DATA EXTRACT

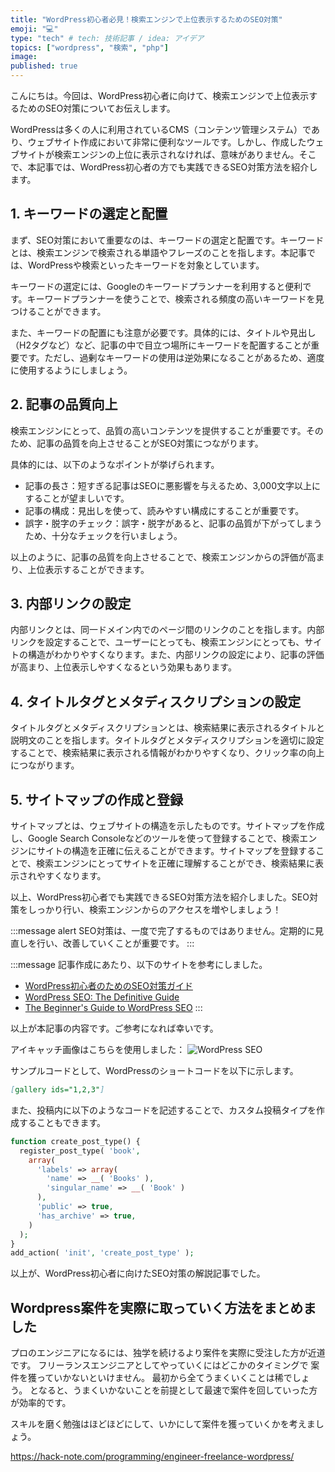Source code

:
 ```yaml
---
title: "WordPress初心者必見！検索エンジンで上位表示するためのSEO対策"
emoji: "💻"
type: "tech" # tech: 技術記事 / idea: アイデア
topics: ["wordpress", "検索", "php"]
image: 
published: true
---
```



こんにちは。今回は、WordPress初心者に向けて、検索エンジンで上位表示するためのSEO対策についてお伝えします。

WordPressは多くの人に利用されているCMS（コンテンツ管理システム）であり、ウェブサイト作成において非常に便利なツールです。しかし、作成したウェブサイトが検索エンジンの上位に表示されなければ、意味がありません。そこで、本記事では、WordPress初心者の方でも実践できるSEO対策方法を紹介します。

## 1. キーワードの選定と配置

まず、SEO対策において重要なのは、キーワードの選定と配置です。キーワードとは、検索エンジンで検索される単語やフレーズのことを指します。本記事では、WordPressや検索といったキーワードを対象としています。

キーワードの選定には、Googleのキーワードプランナーを利用すると便利です。キーワードプランナーを使うことで、検索される頻度の高いキーワードを見つけることができます。

また、キーワードの配置にも注意が必要です。具体的には、タイトルや見出し（H2タグなど）など、記事の中で目立つ場所にキーワードを配置することが重要です。ただし、過剰なキーワードの使用は逆効果になることがあるため、適度に使用するようにしましょう。

## 2. 記事の品質向上

検索エンジンにとって、品質の高いコンテンツを提供することが重要です。そのため、記事の品質を向上させることがSEO対策につながります。

具体的には、以下のようなポイントが挙げられます。

- 記事の長さ：短すぎる記事はSEOに悪影響を与えるため、3,000文字以上にすることが望ましいです。
- 記事の構成：見出しを使って、読みやすい構成にすることが重要です。
- 誤字・脱字のチェック：誤字・脱字があると、記事の品質が下がってしまうため、十分なチェックを行いましょう。

以上のように、記事の品質を向上させることで、検索エンジンからの評価が高まり、上位表示することができます。

## 3. 内部リンクの設定

内部リンクとは、同一ドメイン内でのページ間のリンクのことを指します。内部リンクを設定することで、ユーザーにとっても、検索エンジンにとっても、サイトの構造がわかりやすくなります。また、内部リンクの設定により、記事の評価が高まり、上位表示しやすくなるという効果もあります。

## 4. タイトルタグとメタディスクリプションの設定

タイトルタグとメタディスクリプションとは、検索結果に表示されるタイトルと説明文のことを指します。タイトルタグとメタディスクリプションを適切に設定することで、検索結果に表示される情報がわかりやすくなり、クリック率の向上につながります。

## 5. サイトマップの作成と登録

サイトマップとは、ウェブサイトの構造を示したものです。サイトマップを作成し、Google Search Consoleなどのツールを使って登録することで、検索エンジンにサイトの構造を正確に伝えることができます。サイトマップを登録することで、検索エンジンにとってサイトを正確に理解することができ、検索結果に表示されやすくなります。

以上、WordPress初心者でも実践できるSEO対策方法を紹介しました。SEO対策をしっかり行い、検索エンジンからのアクセスを増やしましょう！

:::message alert
SEO対策は、一度で完了するものではありません。定期的に見直しを行い、改善していくことが重要です。
:::

:::message
記事作成にあたり、以下のサイトを参考にしました。
- [WordPress初心者のためのSEO対策ガイド](https://wp-kyoto.net/seo-guide-for-wordpress/)
- [WordPress SEO: The Definitive Guide](https://backlinko.com/wordpress-seo)
- [The Beginner's Guide to WordPress SEO](https://www.wpbeginner.com/wordpress-seo/)
:::

以上が本記事の内容です。ご参考になれば幸いです。

アイキャッチ画像はこちらを使用しました：
![WordPress SEO](https://cdn.pixabay.com/photo/2016/09/06/18/34/wordpress-1648491_1280.jpg)

サンプルコードとして、WordPressのショートコードを以下に示します。

```markdown
[gallery ids="1,2,3"]
```

また、投稿内に以下のようなコードを記述することで、カスタム投稿タイプを作成することもできます。

```php
function create_post_type() {
  register_post_type( 'book',
    array(
      'labels' => array(
        'name' => __( 'Books' ),
        'singular_name' => __( 'Book' )
      ),
      'public' => true,
      'has_archive' => true,
    )
  );
}
add_action( 'init', 'create_post_type' );
```

以上が、WordPress初心者に向けたSEO対策の解説記事でした。

## Wordpress案件を実際に取っていく方法をまとめました
プロのエンジニアになるには、独学を続けるより案件を実際に受注した方が近道です。
フリーランスエンジニアとしてやっていくにはどこかのタイミングで
案件を獲っていかないといけません。
最初から全てうまくいくことは稀でしょう。
となると、うまくいかないことを前提として最速で案件を回していった方が効率的です。

スキルを磨く勉強はほどほどにして、いかにして案件を獲っていくかを考えましょう。

https://hack-note.com/programming/engineer-freelance-wordpress/

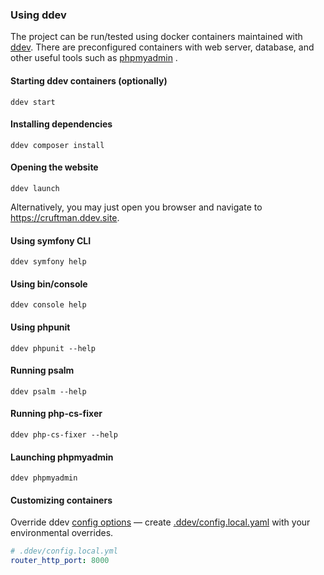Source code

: ### Using ddev

The project can be run/tested using docker containers maintained with
[ddev](https://ddev.com/). There are preconfigured containers with web server,
database, and other useful tools such as [phpmyadmin](https://www.phpmyadmin.net/) .

#### Starting ddev containers (optionally)

```console
ddev start
```

#### Installing dependencies

```console
ddev composer install
```

#### Opening the website

```console
ddev launch
```

Alternatively, you may just open you browser and navigate to https://cruftman.ddev.site.

#### Using symfony CLI

```console
ddev symfony help
```

#### Using bin/console
```console
ddev console help
```

#### Using phpunit

```console
ddev phpunit --help
```

#### Running psalm

```console
ddev psalm --help
```

#### Running php-cs-fixer

```console
ddev php-cs-fixer --help
```

#### Launching phpmyadmin

```console
ddev phpmyadmin
```

#### Customizing containers

Override ddev [config options](https://ddev.readthedocs.io/en/stable/users/configuration/config/) &mdash; create [.ddev/config.local.yaml](https://ddev.readthedocs.io/en/stable/users/configuration/config/#environmental-overrides) with your environmental overrides.

```yml
# .ddev/config.local.yml
router_http_port: 8000
```
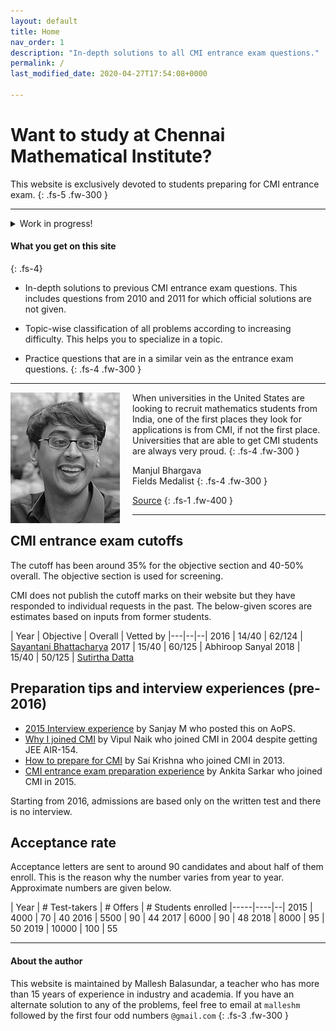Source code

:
 ```yaml
---
layout: default
title: Home
nav_order: 1
description: "In-depth solutions to all CMI entrance exam questions."
permalink: /
last_modified_date: 2020-04-27T17:54:08+0000

---
```



# Want to study at Chennai Mathematical Institute?

This website is exclusively devoted to students preparing for CMI entrance exam.
{: .fs-5 .fw-300 }

---

<details>
  <summary>Work in progress!</summary>
</details>



<!--
[View Topics](/docs/topics){: .btn .fs-5 .mb-4 .mb-md-0 }



CMI Question | Similar problem in Problem solving strategies
|---|--|
2019 Problem 6 |  Problem 76, Ch. 6. Number theory
2011 Problem 5, Part B    |  Problem 34, Ch. 5, Enumerative Combinatorics




https://amzn.to/30EkFAk


-->


#### What you get on this site
{: .fs-4}

- In-depth solutions to previous CMI entrance exam questions. This includes questions from 2010 and 2011 for which official solutions are not given.

- Topic-wise classification of all problems according to increasing difficulty. This helps you to specialize in a topic.

- Practice questions that are in a similar vein as the entrance exam questions.
{: .fs-4 .fw-300 }


---
<img src="/assets/images/manjul.jpg" style="float:left;margin-right:20px;"/>

When universities in the United States are looking to recruit mathematics students
from India, one of the first places they look for applications is from CMI, if not the first place. Universities that are able to get CMI students are always very proud.
{: .fs-4 .fw-300 }

Manjul Bhargava<br>Fields Medalist
{: .fs-4 .fw-300 }

[Source](https://www.youtube.com/watch?v=FsdZLme1fj0&t=2870s)
{: .fs-1 .fw-400  }

---




## CMI entrance exam cutoffs

The cutoff has been around 35% for the objective section and 40-50% overall. The objective section is used for screening.<br>

CMI does not publish the cutoff marks on their website but they have responded to individual requests in the past. The below-given scores are estimates based on inputs from former students.
<br>

<!--
[Subhayan Saha](https://www.quora.com/profile/Subhayan-Saha)
-->

| Year | Objective | Overall | Vetted by
|---|--|--|
2016 | 14/40 | 62/124 | [Sayantani Bhattacharya](https://www.quora.com/Why-there-is-no-interview-for-cmi-bsc-this-year)
2017 | 15/40 | 60/125 | Abhiroop Sanyal
2018 | 15/40 | 50/125 | [Sutirtha Datta](https://www.quora.com/If-the-CMI-selection-is-not-on-marks-then-what-do-they-look-for-from-the-answer-script)



## Preparation tips and interview experiences (pre-2016)


<!--
http://services.artofproblemsolving.com/download.php?id=YXR0YWNobWVudHMvMS8yLzgwZWIwOGVmNzE5YjU1ZjRkMjE5MzI4NTgwMDRmNjZmNTVmYzdlLnBkZg==&rn=TXkgaW50ZXJ2aWV3IGV4cGVyaWVuY2UucGRm
-->

- [2015 Interview experience](/assets/images/sanjay_interview.pdf) by Sanjay M who posted this on AoPS.
- [Why I joined CMI](https://vipulnaik.com/undergraduate-institution-selection/) by Vipul Naik who joined CMI in 2004 despite getting JEE AIR-154.
- [How to prepare for CMI](https://www.cmi.ac.in/~saikrishnac/files/how-to-prepare-for-cmi.pdf) by Sai Krishna who joined CMI in 2013.
- [CMI entrance exam preparation experience](https://www.quora.com/How-did-Ankita-Sarkar-prepare-for-CMI-Entrance-exam-What-books-did-she-use) by Ankita Sarkar who joined CMI in 2015.


Starting from 2016, admissions are based only on the written test and there is no interview.


## Acceptance rate

Acceptance letters are sent to around 90 candidates and about half of them enroll. This is the reason why the number varies from year to year. Approximate numbers are given below.

| Year | # Test-takers | # Offers | # Students enrolled
|-----|----|--|
2015 | 4000 | 70 | 40
2016 | 5500 | 90 | 44
2017 | 6000 | 90 | 48
2018 | 8000 | 95 | 50
2019 | 10000 | 100 | 55

---
<!--

## Paperback

<img src="/assets/images/cmi_book.png" style="float:left;margin-right:20px;margin-top:20px;"/>

This book is to CMI just as TOMATO is to ISI. The content of this website is included. Additionally, you will get many RMO-type
practice problems, mock question papers, and a few exam-preparation strategies.
{: .fs-4 .fw-300 }

<a href="https://amzn.to/30EkFAk" rel="nofollow">Buy the book from Amazon</a>


<br><br>
<br><br>





-->

#### About the author

This website is maintained by Mallesh Balasundar, a teacher who has more than 15 years of experience in industry and academia. If you have
an alternate solution to any of the problems, feel free to email at <code>malleshm</code> followed by the first four odd numbers <code>@gmail.com</code>
{: .fs-3 .fw-300 }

EXERCISE AIM
Show every line above in which the word "depth" is found.

TASK ANSWER
description: "In-depth solutions to all CMI entrance exam questions."
- In-depth solutions to previous CMI entrance exam questions. This includes questions from 2010 and 2011 for which official solutions are not given.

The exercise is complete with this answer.